● DATA SHOWN
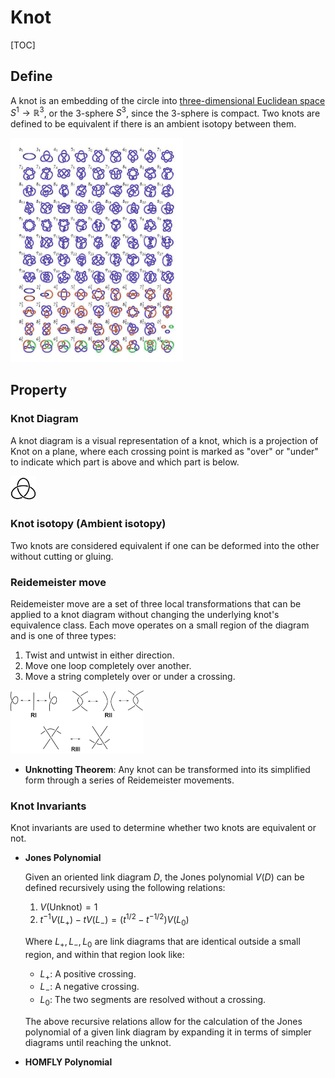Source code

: # Knot

[TOC]

## Define

A knot is an embedding of the circle into [three-dimensional Euclidean space](./Euclidean_Space.md) $S^1 \to \mathbb R^3$, or the 3-sphere $S^3$, since the 3-sphere is compact. Two knots are defined to be equivalent if there is an ambient isotopy between them.

<img src="./assets/78a8406c7fac2177fb53bb8c5099e4d3.jpg" alt="img" style="zoom: 35%;" />

## Property

### Knot Diagram

A knot diagram is a visual representation of a knot, which is a projection of Knot on a plane, where each crossing point is marked as "over" or "under" to indicate which part is above and which part is below.

<img src="./assets/2048px-TrefoilKnot_01.svg.png" alt="img" style="zoom:4%;" />

### Knot isotopy (Ambient isotopy)

Two knots are considered equivalent if one can be deformed into the other without cutting or gluing.

### Reidemeister move

Reidemeister move are a set of three local transformations that can be applied to a knot diagram without changing the underlying knot's equivalence class. Each move operates on a small region of the diagram and is one of three types:

1. Twist and untwist in either direction.
2. Move one loop completely over another.
3. Move a string completely over or under a crossing.

<img src="./assets/Reidemeister-moves-Top-Row-Reidemeister-Moves-I-and-II-Bottom-Row-Reidemeister-Move.png" alt="Reidemeister moves. Top Row: Reidemeister Moves I and II. Bottom Row ..." style="zoom:25%;" />

- **Unknotting Theorem**: Any knot can be transformed into its simplified form through a series of Reidemeister movements.

### Knot Invariants

Knot invariants are used to determine whether two knots are equivalent or not.

- **Jones Polynomial**

  Given an oriented link diagram $D$, the Jones polynomial $V(D)$ can be defined recursively using the following relations:
  1. $V(\text{Unknot}) = 1$
  2. $t^{-1} V(L_+) - t V(L_-) = (t^{1/2} - t^{-1/2}) V(L_0)$

  Where $L_+, L_-, L_0$ are link diagrams that are identical outside a small region, and within that region look like:

  - $L_+$: A positive crossing.
  - $L_-$: A negative crossing.
  - $L_0$: The two segments are resolved without a crossing.

  The above recursive relations allow for the calculation of the Jones polynomial of a given link diagram by expanding it in terms of simpler diagrams until reaching the unknot.

- **HOMFLY Polynomial**

  

  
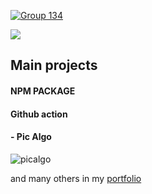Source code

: 
[![Group 134](https://github.com/pierrickdelrieu/pierrickdelrieu/assets/58939886/e4a19494-8073-4678-9aae-9acfeb68a3aa)](https://www.pierrickdelrieu.com)

[![](https://img.shields.io/badge/LinkedIn-0077B5?style=for-the-badge&logo=linkedin&logoColor=white)](https://linkedin.com/in/pierrickdelrieu)




## Main projects

#### NPM PACKAGE

#### Github action

#### - Pic Algo
![picalgo](https://img.shields.io/visual-studio-marketplace/d/pierrickdelrieu.pic-algo)


and many others in my [portfolio](https://www.pierrickdelrieu.com/projects)

<!--

- 🔭 I’m currently working on ...
- 🌱 I’m currently learning ...
- 👯 I’m looking to collaborate on ...
- 🤔 I’m looking for help with ...
- 💬 Ask me about ...
- 📫 How to reach me: ...
- 😄 Pronouns: ...
- ⚡ Fun fact: ...
-->
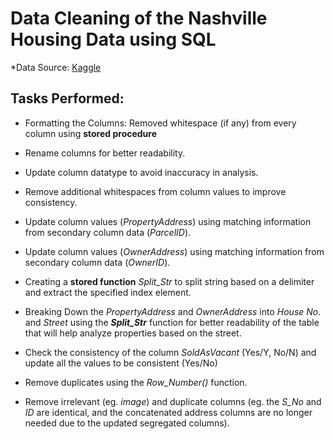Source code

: # Data Cleaning of the Nashville Housing Data using SQL

*Data Source: [Kaggle](https://www.kaggle.com/datasets/tmthyjames/nashville-housing-data?resource=download)

## Tasks Performed:

- Formatting the Columns: Removed whitespace (if any) from every column using **stored procedure**

- Rename columns for better readability.

- Update column datatype to avoid inaccuracy in analysis.

- Remove additional whitespaces from column values to improve consistency.

- Update column values (*PropertyAddress*) using matching information from secondary column data (*ParcelID*).

- Update column values (*OwnerAddress*) using matching information from secondary column data (*OwnerID*).

- Creating a **stored function** *Split_Str* to split string based on a delimiter and extract the specified index element.

- Breaking Down the *PropertyAddress* and *OwnerAddress* into *House No*. and *Street* using the ***Split_Str*** function for better readability of the table that will help analyze properties based on the street.

- Check the consistency of the column *SoldAsVacant* (Yes/Y, No/N) and update all the values to be consistent (Yes/No)

- Remove duplicates using the *Row_Number()* function.

- Remove irrelevant (eg. *image*) and duplicate columns (eg. the *S_No* and *ID* are identical, and the concatenated address columns are no longer needed due to the updated segregated columns).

● EXERCISE
One number should be returned: how many lines in the records contain the word "values".

● RESPONSE
4